**Source texts of formatted documents**
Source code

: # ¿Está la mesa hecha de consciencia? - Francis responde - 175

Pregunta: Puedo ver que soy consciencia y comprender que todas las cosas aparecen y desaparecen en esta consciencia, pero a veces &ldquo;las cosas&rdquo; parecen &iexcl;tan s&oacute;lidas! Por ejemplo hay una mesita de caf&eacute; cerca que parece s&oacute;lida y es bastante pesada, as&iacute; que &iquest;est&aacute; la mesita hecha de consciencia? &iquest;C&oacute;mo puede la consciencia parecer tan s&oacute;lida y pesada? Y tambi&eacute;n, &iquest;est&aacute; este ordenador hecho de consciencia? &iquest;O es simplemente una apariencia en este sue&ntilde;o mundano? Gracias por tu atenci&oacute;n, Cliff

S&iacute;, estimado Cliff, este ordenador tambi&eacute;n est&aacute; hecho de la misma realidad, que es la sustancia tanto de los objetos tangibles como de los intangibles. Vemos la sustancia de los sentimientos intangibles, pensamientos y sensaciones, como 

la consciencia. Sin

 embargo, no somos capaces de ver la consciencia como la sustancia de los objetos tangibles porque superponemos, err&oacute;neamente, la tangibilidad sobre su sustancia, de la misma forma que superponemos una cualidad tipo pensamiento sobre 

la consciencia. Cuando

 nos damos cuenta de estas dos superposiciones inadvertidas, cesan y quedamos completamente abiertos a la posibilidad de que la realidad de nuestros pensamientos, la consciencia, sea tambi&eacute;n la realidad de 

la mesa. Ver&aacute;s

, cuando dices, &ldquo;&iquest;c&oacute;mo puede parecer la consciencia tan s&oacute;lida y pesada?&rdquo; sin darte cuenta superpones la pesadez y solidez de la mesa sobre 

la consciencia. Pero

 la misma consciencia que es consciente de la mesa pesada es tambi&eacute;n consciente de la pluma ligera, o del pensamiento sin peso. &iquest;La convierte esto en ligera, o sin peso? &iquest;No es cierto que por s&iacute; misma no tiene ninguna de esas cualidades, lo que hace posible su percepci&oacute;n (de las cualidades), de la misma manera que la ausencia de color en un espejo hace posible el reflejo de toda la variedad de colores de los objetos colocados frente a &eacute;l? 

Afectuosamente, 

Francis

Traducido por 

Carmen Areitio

**Exercise details**
Count the lines of these entries that hold the string "hecha", and give only that number.

**Solution to this task**
2